— What to do —
Exact copies of all the entries are required, and no pictures should appear in them.

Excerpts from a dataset
***

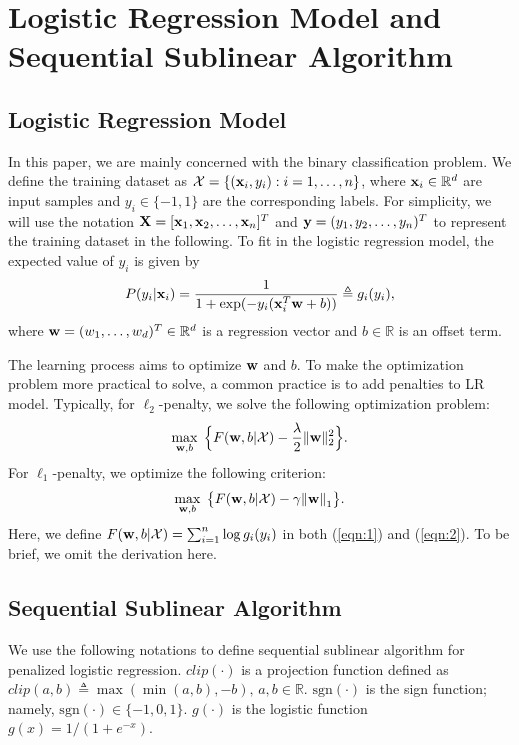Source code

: \documentclass[10pt, conference, compsocconf]{IEEEtran}
\newcommand{\bw}{\mathbf{w}}
\newcommand{\lc}{\left(}
\newcommand{\rc}{\right)}
\def\X{{\bf X}}
\def\x{{\bf x}}
\def\y{{\bf y}}
\def\w{{\bf w}}
\def\XM{{\mathcal X}}
\def\RB{{\mathbb R}}
\def\sgn{\mathrm{sgn}}
\begin{document}
\section{Logistic Regression Model and Sequential Sublinear Algorithm} \label{sec:plr}

\subsection{Logistic Regression Model} \label{sec:def}
In this paper, we are mainly concerned with the binary classification problem.  	
We define the training dataset as $\XM=\{(\x_i, y_i): i=1, \ldots, n\}$, where $\x_i \in \RB^d$ are input samples and $y_i \in \{-1, 1\}$ are the corresponding labels.
For simplicity, we will use the notation $\X=[{\x}_{1}, {\x}_{2}, \ldots, {\x}_n]^{T}$ and $\y=(y_1, y_2, \ldots, y_n)^T$ to represent the training dataset in the following.
To fit in the logistic regression model, the expected value of $y_i$ is given by\vspace{-0.2cm}
\[
P(y_i|\x_i)= \frac{1}{1+ \exp(- y_i(\x_i^T \w + b))} \triangleq g_i(y_i),\vspace{-0.2cm}
\]
where $\w=(w_1, \ldots, w_d)^T \in \RB^d$ is a regression vector and $b\in \RB$ is an offset term.

The learning process aims to optimize $\w$ and $b$.
To make the optimization problem more practical to solve, a common practice is to add penalties to LR model.
Typically, for $\ell_2$-penalty, we solve the following optimization problem:\vspace{-0.2cm}
\begin{equation} \label{eqn:1}
	\max_{\bw ,b} \; \Big\{F(\w, b| \XM) - \frac{\lambda}{2}  \|\bw\|_2^{2} \Big\}.\vspace{-0.2cm}
\end{equation}
For $\ell_1$-penalty, we optimize the following criterion: \vspace{-0.2cm}
\begin{equation} \label{eqn:2}
	\max_{\bw ,b} \;  \big\{F(\w, b|\XM)- \gamma{\|\bw \|}_{1}\big\}.\vspace{-0.2cm}	
\end{equation}
Here, we define $F(\w, b| \XM) = \sum_{i=1}^n \log g_i(y_i)$ in both (\ref{eqn:1}) and (\ref{eqn:2}). To be brief, we omit the derivation here.

\subsection{Sequential Sublinear Algorithm}
We use the following notations to define sequential sublinear algorithm for penalized logistic regression. $clip\lc \cdot \rc$ is a projection function defined as $
clip\lc a,b \rc \triangleq \max \lc \min \lc a,b \rc ,-b\rc,\,a,b\in \mathbb{R}$. $\sgn \lc \cdot \rc$ is the sign function; namely, $\sgn \lc \cdot \rc \in \{-1,0,1\}$.
$g\lc \cdot \rc$ is the logistic function $g \lc x \rc=1/(1+e^{-x})$.
\end{document}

***

— Answer to this task —
Source code

: \documentclass[10pt, conference, compsocconf]{IEEEtran}
\newcommand{\bw}{\mathbf{w}}
\newcommand{\lc}{\left(}
\newcommand{\rc}{\right)}
\def\X{{\bf X}}
\def\x{{\bf x}}
\def\y{{\bf y}}
\def\w{{\bf w}}
\def\XM{{\mathcal X}}
\def\RB{{\mathbb R}}
\def\sgn{\mathrm{sgn}}
\begin{document}
\section{Logistic Regression Model and Sequential Sublinear Algorithm} \label{sec:plr}

\subsection{Logistic Regression Model} \label{sec:def}
In this paper, we are mainly concerned with the binary classification problem.  	
We define the training dataset as $\XM=\{(\x_i, y_i): i=1, \ldots, n\}$, where $\x_i \in \RB^d$ are input samples and $y_i \in \{-1, 1\}$ are the corresponding labels.
For simplicity, we will use the notation $\X=[{\x}_{1}, {\x}_{2}, \ldots, {\x}_n]^{T}$ and $\y=(y_1, y_2, \ldots, y_n)^T$ to represent the training dataset in the following.
To fit in the logistic regression model, the expected value of $y_i$ is given by\vspace{-0.2cm}
\[
P(y_i|\x_i)= \frac{1}{1+ \exp(- y_i(\x_i^T \w + b))} \triangleq g_i(y_i),\vspace{-0.2cm}
\]
where $\w=(w_1, \ldots, w_d)^T \in \RB^d$ is a regression vector and $b\in \RB$ is an offset term.

The learning process aims to optimize $\w$ and $b$.
To make the optimization problem more practical to solve, a common practice is to add penalties to LR model.
Typically, for $\ell_2$-penalty, we solve the following optimization problem:\vspace{-0.2cm}
\begin{equation} \label{eqn:1}
	\max_{\bw ,b} \; \Big\{F(\w, b| \XM) - \frac{\lambda}{2}  \|\bw\|_2^{2} \Big\}.\vspace{-0.2cm}
\end{equation}
For $\ell_1$-penalty, we optimize the following criterion: \vspace{-0.2cm}
\begin{equation} \label{eqn:2}
	\max_{\bw ,b} \;  \big\{F(\w, b|\XM)- \gamma{\|\bw \|}_{1}\big\}.\vspace{-0.2cm}	
\end{equation}
Here, we define $F(\w, b| \XM) = \sum_{i=1}^n \log g_i(y_i)$ in both (\ref{eqn:1}) and (\ref{eqn:2}). To be brief, we omit the derivation here.

\subsection{Sequential Sublinear Algorithm}
We use the following notations to define sequential sublinear algorithm for penalized logistic regression. $clip\lc \cdot \rc$ is a projection function defined as $
clip\lc a,b \rc \triangleq \max \lc \min \lc a,b \rc ,-b\rc,\,a,b\in \mathbb{R}$. $\sgn \lc \cdot \rc$ is the sign function; namely, $\sgn \lc \cdot \rc \in \{-1,0,1\}$.
$g\lc \cdot \rc$ is the logistic function $g \lc x \rc=1/(1+e^{-x})$.
\end{document}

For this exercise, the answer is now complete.